Once you've finished your childhood vaccination series, there's a few vaccines that are recommended for all adults, including an annual flu vaccine. For women of childbearing age, we recommend a TDaP or tetanus booster during pregnancies. And then the shingles vaccine is recommended for everyone over the age of 50. A TDaP vaccine is recommended during every pregnancy, and the reason being not for the T or tetanus but more importantly the P or pertussis, which is whooping cough. Whooping cough for an adult is like a really long cold but for babies can be fatal because their airways are so small. And unfortunately, immunity to pertussis is not very good and so by getting vaccinated with every pregnancy you boost that immunity both for mom to prevent her from spreading it to her baby, but also it boosts that immunity that crosses the placenta to help protect her little one.
  • November 27, 2020
  • By Katy Johnson, OB/Gyn

The HPV vaccine is ideally done for adolescent girls, preferably under the age of 15 to complete their
series because then it only needs to be two shots, but it can be done as a three-shot series for older girls and young women. It is approved for up to age 49 but ideally, it's done when you're younger, before potential exposure to HPV. 
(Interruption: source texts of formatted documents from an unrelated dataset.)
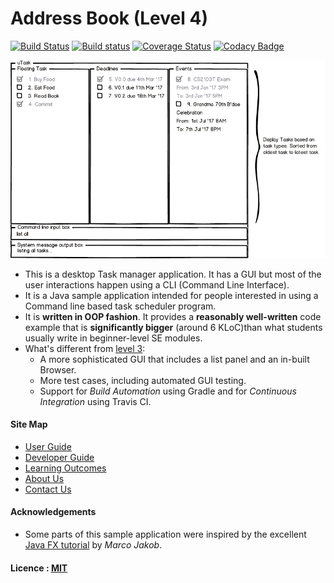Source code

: # Address Book (Level 4)

[![Build Status](https://travis-ci.org/CS2103JAN2017-W13-B1/main.svg?branch=master)](https://travis-ci.org/CS2103JAN2017-W13-B1/main)
[![Build status](https://ci.appveyor.com/api/projects/status/3id5lcfeay8dgucw?svg=true)](https://ci.appveyor.com/project/deltango/main)
[![Coverage Status](https://coveralls.io/repos/github/CS2103JAN2017-W13-B1/main/badge.svg?branch=master)](https://coveralls.io/github/CS2103JAN2017-W13-B1/main?branch=master)
[![Codacy Badge](https://api.codacy.com/project/badge/Grade/08b5a22b843848ff9b64c5b8d296b950)](https://www.codacy.com/app/deltango/main?utm_source=github.com&amp;utm_medium=referral&amp;utm_content=CS2103JAN2017-W13-B1/main&amp;utm_campaign=Badge_Grade)

<img src="docs/images/mockup-v0.0.png" width="600"><br>

* This is a desktop Task manager application. It has a GUI but most of the user interactions happen using
  a CLI (Command Line Interface).
* It is a Java sample application intended for people interested in using a Command line based task scheduler program.
* It is **written in OOP fashion**. It provides a **reasonably well-written** code example that is
  **significantly bigger** (around 6 KLoC)than what students usually write in beginner-level SE modules.
* What's different from [level 3](https://github.com/se-edu/addressbook-level3):
    * A more sophisticated GUI that includes a list panel and an in-built Browser.
    * More test cases, including automated GUI testing.
    * Support for *Build Automation* using Gradle and for *Continuous Integration* using Travis CI.


#### Site Map
* [User Guide](docs/UserGuide.md)
* [Developer Guide](docs/DeveloperGuide.md)
* [Learning Outcomes](docs/LearningOutcomes.md)
* [About Us](docs/AboutUs.md)
* [Contact Us](docs/ContactUs.md)


#### Acknowledgements

* Some parts of this sample application were inspired by the excellent
  [Java FX tutorial](http://code.makery.ch/library/javafx-8-tutorial/) by *Marco Jakob*.


#### Licence : [MIT](LICENSE)
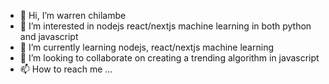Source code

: - 👋 Hi, I’m warren chilambe
- 👀 I’m interested in nodejs react/nextjs machine learning in both python and javascript 
- 🌱 I’m currently learning nodejs, react/nextjs machine learning
- 💞️ I’m looking to collaborate on creating a trending algorithm in javascript
- 📫 How to reach me ...

<!---
warren0103/warren0103 is a ✨ special ✨ repository because its `README.md` (this file) appears on your GitHub profile.
You can click the Preview link to take a look at your changes.
--->
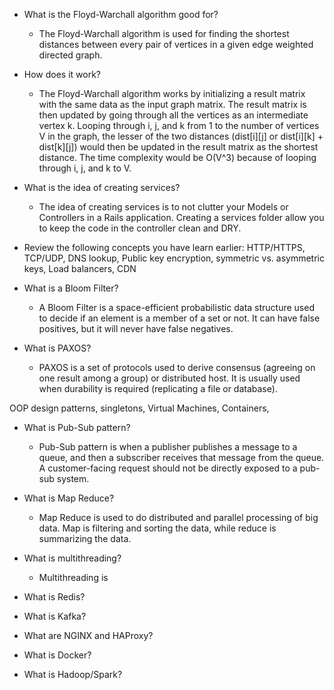 - What is the Floyd-Warchall algorithm good for?
  - The Floyd-Warchall algorithm is used for finding the shortest distances between every pair of vertices in a given edge weighted directed graph.


- How does it work?
  - The Floyd-Warchall algorithm works by initializing a result matrix with the same data as the input graph matrix. The result matrix is then updated by going through all the vertices as an intermediate vertex k. Looping through i, j, and k from 1 to the number of vertices V in the graph, the lesser of the two distances (dist[i][j] or dist[i][k] + dist[k][j]) would then be updated in the result matrix as the shortest distance. The time complexity would be O(V^3) because of looping through i, j, and k to V.


- What is the idea of creating services?
  - The idea of creating services is to not clutter your Models or Controllers in a Rails application. Creating a services folder allow you to keep the code in the controller clean and DRY.


- Review the following concepts you have learn earlier: HTTP/HTTPS, TCP/UDP, DNS lookup, Public key encryption, symmetric vs. asymmetric keys, Load balancers, CDN


- What is a Bloom Filter?
  - A Bloom Filter is a space-efficient probabilistic data structure used to decide if an element is a member of a set or not. It can have false positives, but it will never have false negatives.


- What is PAXOS?
  - PAXOS is a set of protocols used to derive consensus (agreeing on one result among a group) or distributed host. It is usually used when durability is required (replicating a file or database).


OOP design patterns, singletons, Virtual Machines, Containers,


- What is Pub-Sub pattern?
  - Pub-Sub pattern is when a publisher publishes a message to a queue, and then a subscriber receives that message from the queue. A customer-facing request should not be directly exposed to a pub-sub system.


- What is Map Reduce?
  - Map Reduce is used to do distributed and parallel processing of big data. Map is filtering and sorting the data, while reduce is summarizing the data.


- What is multithreading?
  - Multithreading is 


- What is Redis?


- What is Kafka?


- What are NGINX and HAProxy?


- What is Docker?


- What is Hadoop/Spark?
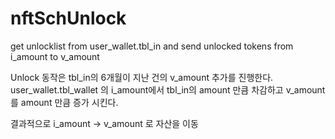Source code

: # nftSchUnlock

get unlocklist from user_wallet.tbl_in
and send unlocked tokens from i_amount  to v_amount

Unlock 동작은 tbl_in의 6개월이 지난 건의 v_amount 추가를 진행한다.
user_wallet.tbl_wallet 의 i_amount에서 tbl_in의 amount 만큼 차감하고 v_amount를 amount 만큼 증가 시킨다.

결과적으로 i_amount -> v_amount 로 자산을 이동
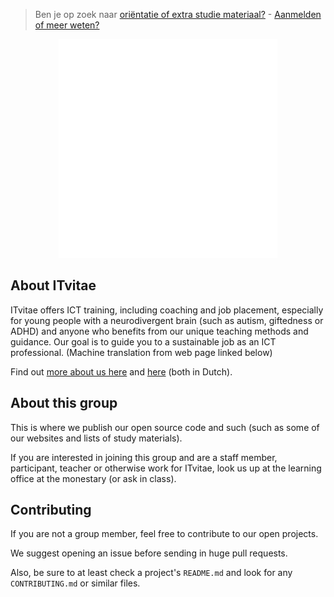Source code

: > Ben je op zoek naar [oriëntatie of extra studie materiaal?](https://itvitae.github.io/) - [Aanmelden of meer weten?](https://itvitae.nl)

<div align="center"><img style="margin: auto;" src="../logo-footer-transp.png"></div>

## About ITvitae

ITvitae offers ICT training, including coaching and job placement, especially for young people with a neurodivergent brain (such as autism, giftedness or ADHD) and anyone who benefits from our unique teaching methods and guidance. Our goal is to guide you to a sustainable job as an ICT professional. (Machine translation from web page linked below)

Find out [more about us here](https://itvitae.nl/over-ons) and [here](https://itvitae.nl/) (both in Dutch).

## About this group

This is where we publish our open source code and such (such as some of our websites and lists of study materials).

If you are interested in joining this group and are a staff member, participant, teacher or otherwise work for ITvitae, look us up at the learning office at the monestary (or ask in class).

## Contributing

If you are not a group member, feel free to contribute to our open projects.

We suggest opening an issue before sending in huge pull requests.

Also, be sure to at least check a project's `README.md` and look for any `CONTRIBUTING.md` or similar files.
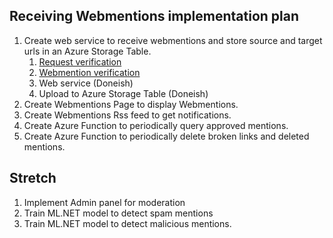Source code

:## Receiving Webmentions implementation plan

1. Create web service to receive webmentions and store source and target urls in an Azure Storage Table. 
    1. [Request verification](https://www.luisquintanilla.me/snippets/webmentions-request-verification)
    1. [Webmention verification](https://www.luisquintanilla.me/snippets/webmentions-verification)
    1. Web service (Doneish)
    1. Upload to Azure Storage Table (Doneish)
1. Create Webmentions Page to display Webmentions. 
1. Create Webmentions Rss feed to get notifications. 
1. Create Azure Function to periodically query approved mentions. 
1. Create Azure Function to periodically delete broken links and deleted mentions. 

## Stretch

1. Implement Admin panel for moderation 
1. Train ML.NET model to detect spam mentions
1. Train ML.NET model to detect malicious mentions.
Screenings are divided into cancer and non-cancer screenings. For all adults when you come for your annual wellness checkup, you'll get your blood pressure checked which is a blood pressure screening. Depending on your age and your risk factors, we'll also do diabetes screening and cholesterol screening. Cancer screenings start with pap smears at age 21. After that, the frequency is usually every three years until you hit the age of 30 and then if they're still normal at that point, the screenings can be spaced out if we combine it with an HPV test to every five years. That continues until a woman is age 65 but sometimes, we need to go longer if is a history of an abnormal pap smear or any treatments of the cervix 

Other cancer screenings that are recommended for women, include breast cancer screening that usually starts with a discussion with your doctor around the age of 40. There is also colon cancer screening, which can start at age 45 or age 50, depending partly on your family history and other risk factors as well

Bone density screening is recommended to start usually at age 65, but it may be recommended for a woman earlier depending on her risk factors or family history screenings. 
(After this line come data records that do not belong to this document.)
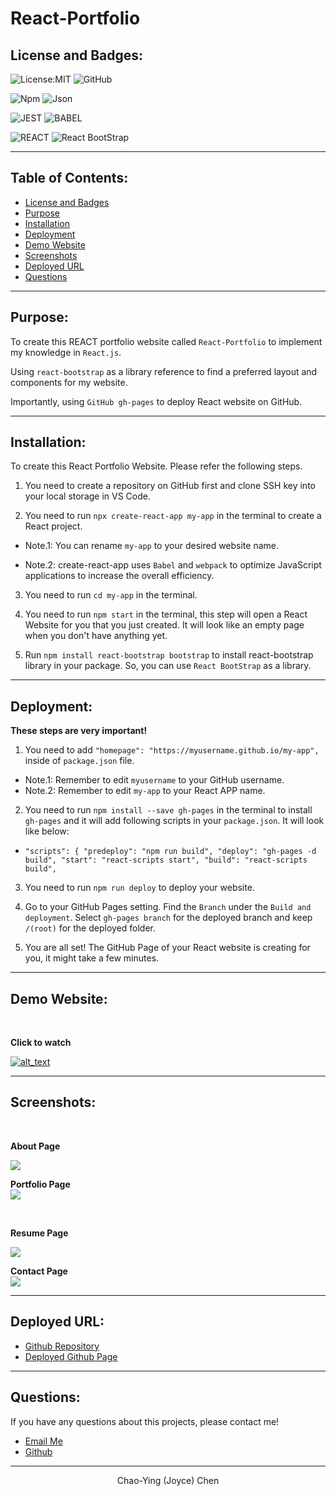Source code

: # React-Portfolio

## License and Badges:

![License:MIT](https://img.shields.io/badge/License-MIT-green) ![GitHub](https://img.shields.io/badge/GitHub-100000?style=for-the-badge&logo=github&logoColor=white)

<!-- ![JavaScript](https://img.shields.io/badge/JavaScript-323330?style=for-the-badge&logo=javascript&logoColor=F7DF1E) -->

![Npm](https://img.shields.io/badge/npm-CB3837?style=for-the-badge&logo=npm&logoColor=white) ![Json](https://img.shields.io/badge/json-5E5C5C?style=for-the-badge&logo=json&logoColor=white)

![JEST](https://img.shields.io/badge/Jest-C21325?style=for-the-badge&logo=jest&logoColor=white) ![BABEL](https://img.shields.io/badge/Babel-F9DC3E?style=for-the-badge&logo=babel&logoColor=white)

![REACT](https://img.shields.io/badge/React-20232A?style=for-the-badge&logo=react&logoColor=61DAFB)
![React BootStrap](https://img.shields.io/badge/-REACT%20BOOTSTRAP-cyan?style=for-the-badge&logo=react&logoColor=black)

---

## Table of Contents:

- [License and Badges](#license-and-badges)
- [Purpose](#purpose)
- [Installation](#installation)
- [Deployment](#deployment)
- [Demo Website](#demo-website)
- [Screenshots](#screenshots)
- [Deployed URL](#deployed-url)
- [Questions](#questions)

---

## Purpose:

To create this REACT portfolio website called `React-Portfolio` to implement my knowledge in `React.js`.

Using `react-bootstrap` as a library reference to find a preferred layout and components for my website.

Importantly, using `GitHub gh-pages` to deploy React website on GitHub.

---

## Installation:

To create this React Portfolio Website. Please refer the following steps.

1. You need to create a repository on GitHub first and clone SSH key into your local storage in VS Code.

2. You need to run `npx create-react-app my-app` in the terminal to create a React project.

- Note.1: You can rename `my-app` to your desired website name.

- Note.2: create-react-app uses `Babel` and `webpack` to optimize JavaScript applications to increase the overall efficiency.

3. You need to run `cd my-app` in the terminal.

4. You need to run `npm start` in the terminal, this step will open a React Website for you that you just created. It will look like an empty page when you don't have anything yet.

5. Run `npm install react-bootstrap bootstrap` to install react-bootstrap library in your package. So, you can use `React BootStrap` as a library.

---

## Deployment:

**These steps are very important!**

1. You need to add `"homepage": "https://myusername.github.io/my-app",` inside of `package.json` file.

- Note.1: Remember to edit `myusername` to your GitHub username.
- Note.2: Remember to edit `my-app` to your React APP name.

2. You need to run `npm install --save gh-pages` in the terminal to install `gh-pages` and it will add following scripts in your `package.json`. It will look like below:

- `"scripts": {
"predeploy": "npm run build",
"deploy": "gh-pages -d build",
"start": "react-scripts start",
"build": "react-scripts build",`

3. You need to run `npm run deploy` to deploy your website.

4. Go to your GitHub Pages setting. Find the `Branch` under the `Build and deployment`. Select `gh-pages branch` for the deployed branch and keep `/(root)` for the deployed folder.

5. You are all set! The GitHub Page of your React website is creating for you, it might take a few minutes.

---

## Demo Website:

<br>

**Click to watch**

<p align="center">

[<img text-align="center" alt="alt_text" src=./src/files/react-website-cover-page.png>](https://joyce750526.github.io/React-Portfolio/)

</p>

---

## Screenshots:

<br>

**About Page**

<img src="src/files/react-website-aboutme-page.png" align="center">

<br>

**Portfolio Page**  
 <img src="src/files/react-website-portfolio-page.png" align="center">

<br>

**Resume Page**

<img src="src/files/react-website-resume-page.png" align="center">

<br>

**Contact Page**  
 <img src="src/files/react-website-contact-page.png" align="center">

---

## Deployed URL:

- [Github Repository](https://github.com/Joyce750526/React-Portfolio)
- [Deployed Github Page](https://joyce750526.github.io/React-Portfolio/)

---

## Questions:

If you have any questions about this projects, please contact me!

- [Email Me](mailto:joyceideas@outlook.com)
- [Github](https://github.com/joyce750526)

---

<p align= "center">Chao-Ying (Joyce) Chen</p>
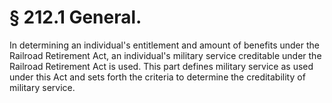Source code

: # § 212.1   General.

In determining an individual's entitlement and amount of benefits under the Railroad Retirement Act, an individual's military service creditable under the Railroad Retirement Act is used. This part defines military service as used under this Act and sets forth the criteria to determine the creditability of military service.




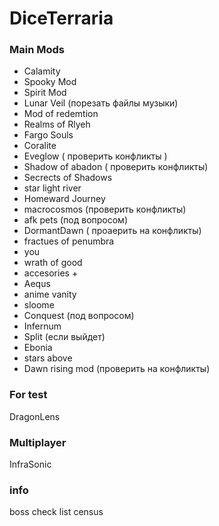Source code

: # DiceTerraria

### Main Mods
- Calamity 
- Spooky Mod
- Spirit Mod
- Lunar Veil (порезать файлы музыки)
- Mod of redemtion
- Realms of Rlyeh
- Fargo Souls
- Coralite 
- Eveglow ( проверить конфликты )
- Shadow of abadon ( проверить конфликты)
- Secrects of Shadows
- star light river
- Homeward Journey
- macrocosmos (проверить конфликты)
- afk pets (под вопросом)
- DormantDawn ( проаерить на конфликты)
- fractues of penumbra
- you
- wrath of good
- accesories +
- Aequs
- anime vanity
- sloome
- Conquest (под вопросом)
- Infernum
- Split (если выйдет)
- Ebonia
- stars above
- Dawn rising mod (проверить на конфликты)

### For test
DragonLens

### Multiplayer
InfraSonic

### info
boss check list
census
Screening allow us to find disease early on before it becomes a bigger problem. An example is cervical cancer. Cervical cancer in and of itself is actually usually slow growing and if you get your pap smears regularly, the chances of getting cervical cancer are very rare. If you start having abnormal pap smears, your doctor can offer interventions that can keep it from progressing onto cervical cancer. 

With colonoscopies the idea is to prevent not just colon cancer, but if you do develop it to detect it at an early stage where intervention can make a difference. A good time to talk to your doctor about vaccinations and screenings is at your annual wellness checkups. I usually recommend starting them before you think you need them so that you can make a plan and discuss both your personal preferences and beliefs and also what the guidelines suggest that you can make a plan that works for you.